The announcement comes while the state is still covered by a fracking moratorium with the government yet to announce whether it will give the go-ahead to fracking in WA.

Mr Chapple accused the Mines Minister of undermining the fracking moratorium by spending taxpayers money on survey work designed to help oil and gas companies.

“The Minister is making it look as if the McGowan Government has already made up its mind about fracking and will open up the Kimberley and possibly the Pilbara to invasive gasfields such as those we have seen in Queensland and the US.

“Governments and states across the world have banned fracking and the ALP agreed to ban fracking in the Southwest, Peel and Perth because of the risks to tourism, horticulture and amenity.

“Just because there are fewer people in the Kimberley and Pilbara, it doesn’t mean the country is ‘empty’ and can be sacrificed.

“The opposite is true: Traditional Owners are on country all the time carrying out cultural practices and getting traditional foods.

“The Labor Party promised veto rights for Traditional Owners at the election but we haven’t heard anything more: instead, we have heard a lot from the Minister about promoting and subsidising fracking companies.”

The seismic survey started yesterday, Sunday June 17 and involves high tech “thumper trucks” testing more than 900km of the Pilbara from Kiwirrkurra in the east to Marble Bar in the Pilbara.

The survey will look at the deep geology of the Kidson sub basin, an as yet relatively unexplored region of the Canning Basin.

The project is being funded by the State Government’s Exploration Incentive Scheme and the Commonwealth’s Exploring for the Future program.
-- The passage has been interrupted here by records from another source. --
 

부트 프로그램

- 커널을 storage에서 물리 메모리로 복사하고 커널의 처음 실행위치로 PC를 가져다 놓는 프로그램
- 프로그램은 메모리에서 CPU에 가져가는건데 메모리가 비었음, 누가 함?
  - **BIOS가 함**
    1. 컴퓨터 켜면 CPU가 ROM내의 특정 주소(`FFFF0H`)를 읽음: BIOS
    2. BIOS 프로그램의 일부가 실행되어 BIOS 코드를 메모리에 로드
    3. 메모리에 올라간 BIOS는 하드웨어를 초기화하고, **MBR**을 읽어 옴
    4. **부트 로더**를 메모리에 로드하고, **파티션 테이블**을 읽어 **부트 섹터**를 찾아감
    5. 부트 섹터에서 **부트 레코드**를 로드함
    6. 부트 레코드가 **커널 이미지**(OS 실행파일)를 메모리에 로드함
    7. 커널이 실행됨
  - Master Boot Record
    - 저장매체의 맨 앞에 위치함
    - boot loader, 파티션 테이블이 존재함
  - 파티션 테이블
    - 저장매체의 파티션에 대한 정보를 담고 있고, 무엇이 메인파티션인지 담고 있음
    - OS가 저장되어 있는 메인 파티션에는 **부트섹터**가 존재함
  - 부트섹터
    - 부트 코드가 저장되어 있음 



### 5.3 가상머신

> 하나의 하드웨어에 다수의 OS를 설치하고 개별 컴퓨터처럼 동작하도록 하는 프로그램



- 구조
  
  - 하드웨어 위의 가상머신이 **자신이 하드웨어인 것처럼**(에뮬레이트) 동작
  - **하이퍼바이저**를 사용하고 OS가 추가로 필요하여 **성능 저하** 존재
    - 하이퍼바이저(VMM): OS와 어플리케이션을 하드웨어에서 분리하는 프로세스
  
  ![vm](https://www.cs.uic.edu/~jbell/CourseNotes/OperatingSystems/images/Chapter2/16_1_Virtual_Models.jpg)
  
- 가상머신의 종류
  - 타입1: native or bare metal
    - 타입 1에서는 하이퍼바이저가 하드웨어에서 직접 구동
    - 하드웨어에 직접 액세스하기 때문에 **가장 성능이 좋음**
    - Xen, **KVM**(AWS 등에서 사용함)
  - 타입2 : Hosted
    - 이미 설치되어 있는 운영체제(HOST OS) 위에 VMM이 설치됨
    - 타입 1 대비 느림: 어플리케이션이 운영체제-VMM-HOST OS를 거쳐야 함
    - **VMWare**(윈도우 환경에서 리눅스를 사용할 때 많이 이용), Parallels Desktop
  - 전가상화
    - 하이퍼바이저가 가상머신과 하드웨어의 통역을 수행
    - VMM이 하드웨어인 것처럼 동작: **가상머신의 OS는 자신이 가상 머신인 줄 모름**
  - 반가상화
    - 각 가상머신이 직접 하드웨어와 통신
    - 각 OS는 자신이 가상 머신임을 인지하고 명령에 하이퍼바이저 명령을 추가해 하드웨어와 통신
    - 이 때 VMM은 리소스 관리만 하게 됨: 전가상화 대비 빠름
It is expected to last 10 to 12 weeks.

The Kidson Sub-basin research is a collaboration between the Department of Mines, Industry Regulation and Safety and Geoscience Australia (GA), a division of the Commonwealth Department of Industry, Innovation and Science.

 

WA Mines and Petroleum Minister Bill Johnston said the research would increase understanding of the earth’s basic structure to a depth of 40km.